Every year we celebrate the day we gain another year older...
Can't believe it...I've just turned 22 and its another 1+ year I should graduate if all goes well.
It seemed like yesterday I felt like I was the luckiest person ever to be able to celebrate my 21st with the entire family...the people that have special places in my heart (Just love my big family). And it seemed like yesterday I was told that my grandpa who hadn't been feeling well made an effort to wear his best outfit to celebrate my 21st with me when he could have remained on his bed. Both my grandpas in fact celebrated with me...
Today...I never thought I would miss him so much. We had another birthday dinner together as a family again...but this time...I was missing my grandpa. The guy whom I visit every weekend no matter what. The guy who seemed cool and emotionless but has lots of love to give especially to his grandchildren. The guy who got himself out of bed and dressed his best just to celebrate my 21st birthday although he was always unwell and lying on the bed.
I couldn't help but be reminded of last year...his presence with each of us. I never thought I would miss him so much. My eyes became teary but I held it back. It is a happy occasion and I'm sure he's happy for me too. But I miss him dearly. Somehow there's still that empty space in my heart. I still haven't adapted to the fact that he's gone...and that my Saturdays would be free from traveling to his house to visit him.
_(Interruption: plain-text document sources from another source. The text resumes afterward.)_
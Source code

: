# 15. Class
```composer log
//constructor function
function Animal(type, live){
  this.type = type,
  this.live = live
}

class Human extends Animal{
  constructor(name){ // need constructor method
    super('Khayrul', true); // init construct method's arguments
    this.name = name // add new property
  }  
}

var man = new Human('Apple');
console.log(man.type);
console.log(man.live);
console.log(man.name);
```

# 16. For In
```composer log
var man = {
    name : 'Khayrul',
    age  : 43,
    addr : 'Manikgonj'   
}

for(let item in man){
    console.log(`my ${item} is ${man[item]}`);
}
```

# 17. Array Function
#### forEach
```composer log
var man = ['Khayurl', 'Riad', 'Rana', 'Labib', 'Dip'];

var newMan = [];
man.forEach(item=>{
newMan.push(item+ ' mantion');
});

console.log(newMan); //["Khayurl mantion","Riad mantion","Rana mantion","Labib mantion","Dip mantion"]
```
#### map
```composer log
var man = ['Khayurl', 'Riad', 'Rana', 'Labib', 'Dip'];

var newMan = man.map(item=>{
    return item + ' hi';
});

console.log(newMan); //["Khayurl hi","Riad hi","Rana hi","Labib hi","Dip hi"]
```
Nevertheless...I'm glad my mum still organized the dinner with the entire family although my grandpa isn't around anymore. Its still a great feeling to have dinner with my uncles, aunts and cousins...to catch up with them like how we've always done every weekend with my grandpa.
Thank God I still have another grandpa staying with me although I still do miss this grandpa of mine dearly...But I had a great birthday!!